InterRett is the first-ever project collecting data on a worldwide basis about Rett syndrome.

Funded by the International Rett Syndrome Association, this international online database examines the clinical features and genetic characteristics of Rett syndrome. InterRett is playing an invaluable role in:

• Development of partnerships between families and clinicians and in advancing knowledge about Rett syndrome
• Increasing the clinical understanding of Rett syndrome
• Providing a new way to help families affected by the disorder, health professionals and the general public learn about Rett syndrome
• Encouraging collaboration with researchers from around the world

Why InterRett is so special

For rare disorders such as Rett syndrome, the Internet provides access to a worldwide population, providing higher statistical power than individual centers or even country based research studies.
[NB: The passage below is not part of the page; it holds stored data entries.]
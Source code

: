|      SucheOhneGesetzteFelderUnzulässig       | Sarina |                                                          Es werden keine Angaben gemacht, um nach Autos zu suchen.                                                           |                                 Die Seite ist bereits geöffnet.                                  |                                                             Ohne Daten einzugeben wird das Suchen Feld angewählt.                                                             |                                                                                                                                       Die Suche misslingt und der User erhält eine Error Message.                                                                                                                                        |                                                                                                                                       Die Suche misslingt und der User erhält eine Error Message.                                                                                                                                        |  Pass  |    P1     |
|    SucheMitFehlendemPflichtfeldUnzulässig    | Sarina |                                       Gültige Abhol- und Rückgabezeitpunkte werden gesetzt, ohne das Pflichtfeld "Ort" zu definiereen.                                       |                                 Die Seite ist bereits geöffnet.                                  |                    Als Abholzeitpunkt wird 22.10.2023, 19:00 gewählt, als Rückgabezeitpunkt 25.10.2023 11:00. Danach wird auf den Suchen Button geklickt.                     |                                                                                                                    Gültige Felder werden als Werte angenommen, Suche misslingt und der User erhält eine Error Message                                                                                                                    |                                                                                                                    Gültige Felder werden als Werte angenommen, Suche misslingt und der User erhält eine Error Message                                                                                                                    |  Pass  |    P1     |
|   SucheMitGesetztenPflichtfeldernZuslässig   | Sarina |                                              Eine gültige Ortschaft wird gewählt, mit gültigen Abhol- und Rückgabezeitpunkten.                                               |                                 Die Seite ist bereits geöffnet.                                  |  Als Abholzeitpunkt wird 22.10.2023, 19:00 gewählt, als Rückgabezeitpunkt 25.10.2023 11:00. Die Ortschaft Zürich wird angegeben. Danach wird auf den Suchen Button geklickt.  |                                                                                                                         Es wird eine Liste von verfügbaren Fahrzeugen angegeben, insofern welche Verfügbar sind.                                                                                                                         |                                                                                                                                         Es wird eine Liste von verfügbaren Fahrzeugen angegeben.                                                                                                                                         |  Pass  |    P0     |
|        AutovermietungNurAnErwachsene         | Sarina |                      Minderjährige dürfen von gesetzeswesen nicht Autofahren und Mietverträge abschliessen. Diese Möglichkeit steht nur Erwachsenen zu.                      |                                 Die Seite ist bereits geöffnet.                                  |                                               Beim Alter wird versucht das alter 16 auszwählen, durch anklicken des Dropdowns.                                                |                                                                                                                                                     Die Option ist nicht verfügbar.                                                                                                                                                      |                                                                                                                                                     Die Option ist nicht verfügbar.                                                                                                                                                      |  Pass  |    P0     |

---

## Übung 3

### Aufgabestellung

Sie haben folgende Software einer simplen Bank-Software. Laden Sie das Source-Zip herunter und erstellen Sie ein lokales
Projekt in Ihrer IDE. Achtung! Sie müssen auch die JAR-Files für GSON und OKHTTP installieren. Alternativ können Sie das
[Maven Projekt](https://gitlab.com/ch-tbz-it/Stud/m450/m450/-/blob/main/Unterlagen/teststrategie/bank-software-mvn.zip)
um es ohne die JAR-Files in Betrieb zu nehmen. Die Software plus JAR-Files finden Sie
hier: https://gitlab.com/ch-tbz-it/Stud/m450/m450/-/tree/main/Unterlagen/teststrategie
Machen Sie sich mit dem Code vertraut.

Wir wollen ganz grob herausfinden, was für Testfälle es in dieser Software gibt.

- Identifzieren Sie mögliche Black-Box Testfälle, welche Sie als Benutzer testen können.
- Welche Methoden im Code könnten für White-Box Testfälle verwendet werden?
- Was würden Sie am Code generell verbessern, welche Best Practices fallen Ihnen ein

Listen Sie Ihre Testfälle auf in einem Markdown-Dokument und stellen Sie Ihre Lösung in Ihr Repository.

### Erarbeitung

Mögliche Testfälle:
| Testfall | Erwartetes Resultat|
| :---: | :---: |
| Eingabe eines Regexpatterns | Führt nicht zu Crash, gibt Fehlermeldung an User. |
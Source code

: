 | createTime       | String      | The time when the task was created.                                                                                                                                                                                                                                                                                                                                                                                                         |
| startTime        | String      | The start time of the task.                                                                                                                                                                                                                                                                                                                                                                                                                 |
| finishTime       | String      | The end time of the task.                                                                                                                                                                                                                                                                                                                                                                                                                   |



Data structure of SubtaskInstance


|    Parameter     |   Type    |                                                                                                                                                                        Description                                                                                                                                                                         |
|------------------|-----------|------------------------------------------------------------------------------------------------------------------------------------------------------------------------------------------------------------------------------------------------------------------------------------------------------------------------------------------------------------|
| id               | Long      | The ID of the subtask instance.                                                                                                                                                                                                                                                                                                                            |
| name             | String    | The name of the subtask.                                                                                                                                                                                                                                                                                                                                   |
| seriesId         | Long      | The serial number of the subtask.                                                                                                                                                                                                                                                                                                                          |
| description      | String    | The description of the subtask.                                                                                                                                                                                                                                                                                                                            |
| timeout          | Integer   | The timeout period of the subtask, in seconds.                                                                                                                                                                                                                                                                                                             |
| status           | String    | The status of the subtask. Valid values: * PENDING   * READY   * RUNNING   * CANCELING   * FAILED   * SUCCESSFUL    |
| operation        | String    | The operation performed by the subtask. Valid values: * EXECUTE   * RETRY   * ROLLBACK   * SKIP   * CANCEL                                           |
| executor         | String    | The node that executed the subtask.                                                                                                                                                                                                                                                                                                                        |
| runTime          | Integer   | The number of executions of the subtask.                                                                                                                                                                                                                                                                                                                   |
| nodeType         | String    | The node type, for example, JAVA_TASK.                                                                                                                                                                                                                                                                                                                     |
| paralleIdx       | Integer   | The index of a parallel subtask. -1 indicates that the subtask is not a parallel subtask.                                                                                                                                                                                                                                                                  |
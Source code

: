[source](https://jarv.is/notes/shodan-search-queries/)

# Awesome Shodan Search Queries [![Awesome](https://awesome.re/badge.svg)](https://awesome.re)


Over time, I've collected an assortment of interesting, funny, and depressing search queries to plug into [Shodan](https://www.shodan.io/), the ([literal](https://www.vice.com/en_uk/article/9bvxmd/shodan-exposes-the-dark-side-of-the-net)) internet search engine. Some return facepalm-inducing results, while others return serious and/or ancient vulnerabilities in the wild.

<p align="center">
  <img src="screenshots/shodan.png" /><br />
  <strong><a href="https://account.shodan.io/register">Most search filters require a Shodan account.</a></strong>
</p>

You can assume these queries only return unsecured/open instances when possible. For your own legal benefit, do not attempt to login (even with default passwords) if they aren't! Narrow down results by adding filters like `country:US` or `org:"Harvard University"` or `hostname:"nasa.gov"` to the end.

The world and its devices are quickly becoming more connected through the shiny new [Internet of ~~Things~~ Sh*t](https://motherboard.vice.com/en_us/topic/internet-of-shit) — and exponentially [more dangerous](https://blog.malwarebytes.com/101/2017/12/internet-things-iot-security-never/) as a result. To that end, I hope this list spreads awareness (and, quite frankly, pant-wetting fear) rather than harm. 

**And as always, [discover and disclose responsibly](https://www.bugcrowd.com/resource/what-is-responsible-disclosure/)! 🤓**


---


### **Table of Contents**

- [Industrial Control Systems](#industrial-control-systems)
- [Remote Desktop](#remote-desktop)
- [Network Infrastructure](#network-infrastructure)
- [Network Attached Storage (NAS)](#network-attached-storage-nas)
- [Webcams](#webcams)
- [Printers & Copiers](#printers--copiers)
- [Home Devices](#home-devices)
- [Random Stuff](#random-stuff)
The Internet also provides an ideal medium to disseminate high quality information about a specific disorder to the medical and general community.

Privacy

All data are de-identified (are assigned unique codes) to protect the privacy of participating families. To maintain the validity of the data all families and clinicians must register and receive login details before submitting data.

InterRett is managed and coordinated from the Australian Rett Syndrome Study at the Telethon Institute for Child Health Research (Perth, Western Australia) by Dr Helen Leonard, Professor Sue Fyfe (Curtin University) and Professor Nick de Klerk. Development of the project is guided by an International Reference Panel comprising family members, clinicians, therapists and researchers from all over the world.